MTable Assembler - Platform For AI - Alibaba Cloud Documentation Center

You can use MTable Assembler to group columns in a table and aggregate the data into an MTable.

Limits

The supported compute engines are MaxCompute, Flink, and Deep Learning Containers (DLC).

Configure the component in the Platform for AI (PAI) console

Input ports
Input port (left-to-right)
Data type
Recommended upstream component
Required
data
None
Read Table
Feature engineering
Data preprocessing
Yes

Component parameters

Tab	Parameter	Description
Field Setting	selectedCols	A list of names of computed columns.
Field Setting	groupCols	The names of columns you want to group. This parameter is optional. You can select one or more columns. This parameter is left empty by default, which indicates full data aggregation.
Parameter Setting	outputCol	The name of the output result column.
Execution Tuning	Number of Workers	The number of workers. This parameter must be used together with the Memory per worker, unit MB parameter. The value of this parameter must be a positive integer. Valid values: [1,9999].
Execution Tuning	Memory per worker, unit MB	The memory size of each worker. Valid values: 1024 to 64 × 1024. Unit: MB.

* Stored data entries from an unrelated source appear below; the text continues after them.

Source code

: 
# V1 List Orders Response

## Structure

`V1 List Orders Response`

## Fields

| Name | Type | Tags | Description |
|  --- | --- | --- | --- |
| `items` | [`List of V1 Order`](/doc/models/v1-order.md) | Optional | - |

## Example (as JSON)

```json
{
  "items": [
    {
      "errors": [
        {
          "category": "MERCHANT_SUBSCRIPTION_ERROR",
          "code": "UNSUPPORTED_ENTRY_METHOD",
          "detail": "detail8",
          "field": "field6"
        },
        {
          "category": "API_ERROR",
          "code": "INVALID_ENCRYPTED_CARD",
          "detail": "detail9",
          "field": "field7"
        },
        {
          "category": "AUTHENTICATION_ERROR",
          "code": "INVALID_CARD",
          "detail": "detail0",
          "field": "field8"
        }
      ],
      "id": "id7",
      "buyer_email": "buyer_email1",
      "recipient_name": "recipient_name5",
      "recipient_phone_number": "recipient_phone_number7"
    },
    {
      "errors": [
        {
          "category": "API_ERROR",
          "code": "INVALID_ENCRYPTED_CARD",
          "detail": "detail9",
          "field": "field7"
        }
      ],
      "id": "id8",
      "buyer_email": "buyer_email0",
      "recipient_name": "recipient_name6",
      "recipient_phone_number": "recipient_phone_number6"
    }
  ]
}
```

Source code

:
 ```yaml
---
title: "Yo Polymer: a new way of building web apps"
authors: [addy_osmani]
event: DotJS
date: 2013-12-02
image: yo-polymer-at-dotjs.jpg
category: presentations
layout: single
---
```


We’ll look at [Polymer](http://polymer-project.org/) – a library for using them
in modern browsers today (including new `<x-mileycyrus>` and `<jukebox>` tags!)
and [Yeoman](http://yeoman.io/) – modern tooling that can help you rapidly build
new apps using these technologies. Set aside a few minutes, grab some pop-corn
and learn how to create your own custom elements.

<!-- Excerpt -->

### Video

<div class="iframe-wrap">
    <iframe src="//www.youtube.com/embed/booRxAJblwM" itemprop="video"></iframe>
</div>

Configure the component by using code

You can copy the following code to the code editor of the PyAlink Script component. This allows the PyAlink Script component to function like the MTable Assembler component.

import numpy as np
import pandas as pd
from pyalink.alink import *

df_data = pd.DataFrame([
      ["a1", "11L", 2.2],
      ["a1", "12L", 2.0],
      ["a2", "11L", 2.0],
      ["a2", "12L", 2.0],
      ["a3", "12L", 2.0],
      ["a3", "13L", 2.0],
      ["a4", "13L", 2.0],
      ["a4", "14L", 2.0],
      ["a5", "14L", 2.0],
      ["a5", "15L", 2.0],
      ["a6", "15L", 2.0],
      ["a6", "16L", 2.0]
])

input = BatchOperator.fromDataframe(df_data, schemaStr='id string, f0 string, f1 double')

zip = GroupByBatchOp()\
	.setGroupByPredicate("id")\
	.setSelectClause("id, mtable_agg(f0, f1) as m_table_col")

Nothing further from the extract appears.